Former planning commission member Kirit Parikh suggests measures that can reduce petrol and diesel prices by Rs 5-6 without hurting the government revenues.
Former planning commission member Kirit Parikh has suggested measures that can reduce petrol and diesel prices by Rs 5-6 without hurting the government revenues if a balanced approach is adopted. Parikh suggests that fuel prices can be cut without any adverse effect if states cut value-added tax (VAT) and the central government cuts excise duty by 10%.
Parikh also advocated artificial shoring up of the rupee by the RBI as it is a “counter-productive” measure. In an article titled ‘the oil & rupee problem’ for The Indian Express, he suggested a slew of measures to fix the double whammy hurting the Indian economy.
Petrol and diesel prices:
As oil prices surged up to $85 per barrel this year, Parikh suggested that fuel prices can still be brought down by Rs 5-6. According to him, the states’ annual revenue would increase by 10% to 16.5% depending on the movement by both crude oil price and rupee. Even at oil being traded at $70 a barrel, states would continue to collect Rs 20,000 crore more than expected. He suggested that states could cut fuel prices by Rs 1.5 per litre without any adverse impact on the revenue.
If a balanced approach is taken, the total cut could be up to Rs 5-6 per litre. “The central government collected around Rs 2,29,000 crore from excise on petroleum products in 2017-18. If the excise duty rates are reduced by 10 per cent, that is, from Rs 19.48 per litre of petrol to Rs 17.50 and from Rs 17.24 per litre of diesel to Rs 15.50, the drop in revenue would be Rs 22,900 crore,” Parikh wrote in the national daily.
To offset the loss of Rs 22,900 crore, Parikh suggested that the government can increase the Goods and Services Tax slabs from 5% to 5.2%, from 12% to 12.48% and from 28% to 29.12%.
Let the rupee fall:
On the movement of the rupee, Parikh shared the popular sentiment that it should be allowed to fall and find its own level against the US dollar. He said that keeping the rupee afloat could be counter-productive.

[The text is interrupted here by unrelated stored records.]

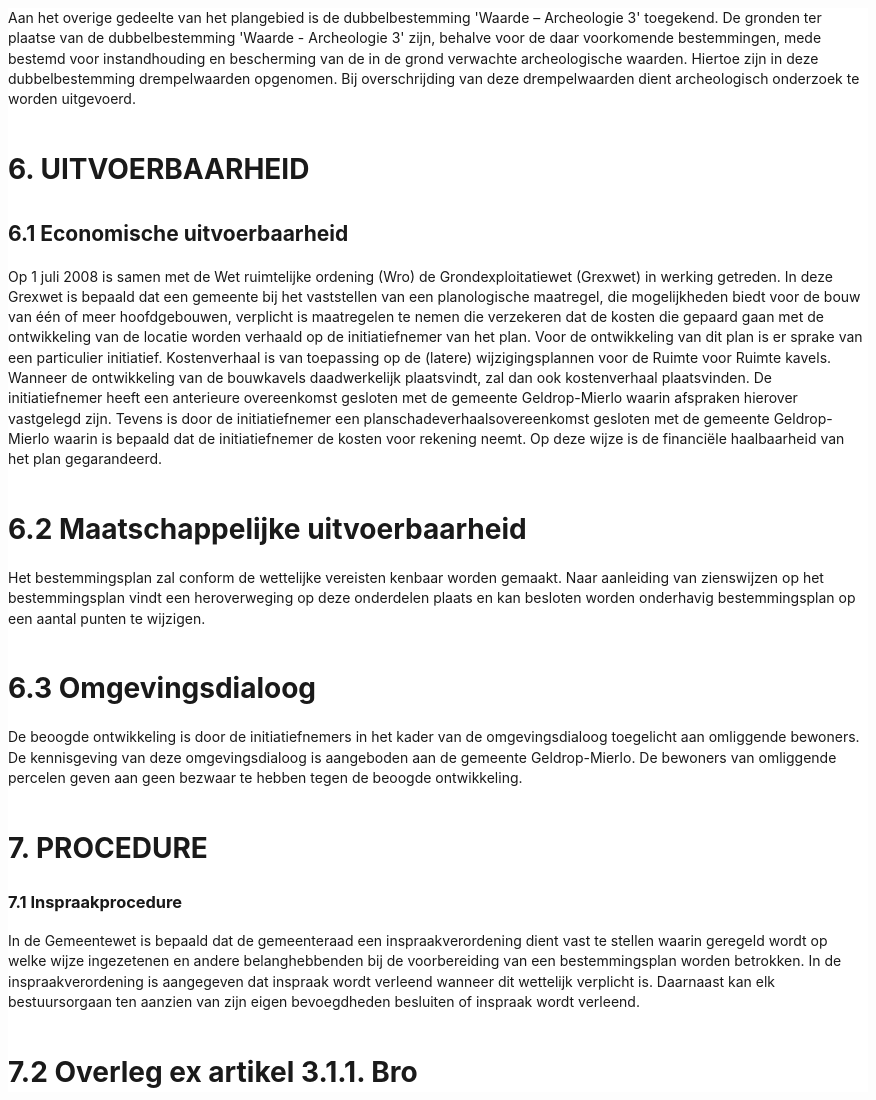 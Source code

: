 Aan het overige gedeelte van het plangebied is de dubbelbestemming 'Waarde – Archeologie 3' toegekend. De gronden ter plaatse van de dubbelbestemming 'Waarde - Archeologie 3' zijn, behalve voor de daar voorkomende bestemmingen, mede bestemd voor instandhouding en bescherming van de in de grond verwachte archeologische waarden. Hiertoe zijn in deze dubbelbestemming drempelwaarden opgenomen. Bij overschrijding van deze drempelwaarden dient archeologisch onderzoek te worden uitgevoerd.

# **6. UITVOERBAARHEID**

## **6.1 Economische uitvoerbaarheid**

Op 1 juli 2008 is samen met de Wet ruimtelijke ordening (Wro) de Grondexploitatiewet (Grexwet) in werking getreden. In deze Grexwet is bepaald dat een gemeente bij het vaststellen van een planologische maatregel, die mogelijkheden biedt voor de bouw van één of meer hoofdgebouwen, verplicht is maatregelen te nemen die verzekeren dat de kosten die gepaard gaan met de ontwikkeling van de locatie worden verhaald op de initiatiefnemer van het plan. Voor de ontwikkeling van dit plan is er sprake van een particulier initiatief. Kostenverhaal is van toepassing op de (latere) wijzigingsplannen voor de Ruimte voor Ruimte kavels. Wanneer de ontwikkeling van de bouwkavels daadwerkelijk plaatsvindt, zal dan ook kostenverhaal plaatsvinden. De initiatiefnemer heeft een anterieure overeenkomst gesloten met de gemeente Geldrop-Mierlo waarin afspraken hierover vastgelegd zijn. Tevens is door de initiatiefnemer een planschadeverhaalsovereenkomst gesloten met de gemeente Geldrop-Mierlo waarin is bepaald dat de initiatiefnemer de kosten voor rekening neemt. Op deze wijze is de financiële haalbaarheid van het plan gegarandeerd.

# **6.2 Maatschappelijke uitvoerbaarheid**

Het bestemmingsplan zal conform de wettelijke vereisten kenbaar worden gemaakt. Naar aanleiding van zienswijzen op het bestemmingsplan vindt een heroverweging op deze onderdelen plaats en kan besloten worden onderhavig bestemmingsplan op een aantal punten te wijzigen.

# **6.3 Omgevingsdialoog**

De beoogde ontwikkeling is door de initiatiefnemers in het kader van de omgevingsdialoog toegelicht aan omliggende bewoners. De kennisgeving van deze omgevingsdialoog is aangeboden aan de gemeente Geldrop-Mierlo. De bewoners van omliggende percelen geven aan geen bezwaar te hebben tegen de beoogde ontwikkeling.

# **7. PROCEDURE**

### **7.1 Inspraakprocedure**

In de Gemeentewet is bepaald dat de gemeenteraad een inspraakverordening dient vast te stellen waarin geregeld wordt op welke wijze ingezetenen en andere belanghebbenden bij de voorbereiding van een bestemmingsplan worden betrokken. In de inspraakverordening is aangegeven dat inspraak wordt verleend wanneer dit wettelijk verplicht is. Daarnaast kan elk bestuursorgaan ten aanzien van zijn eigen bevoegdheden besluiten of inspraak wordt verleend.

# **7.2 Overleg ex artikel 3.1.1. Bro**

“An artificially overvalued rupee can lead to capital flight. On the other hand, a weaker rupee will stimulate exports and discourage imports, moderating the pressure on the current account deficit due to the rising oil price,” Parikh wrote.
He said that along with a weaker rupee, the government must also work on removing the bottlenecks and enhancing the credit facility to the exporters.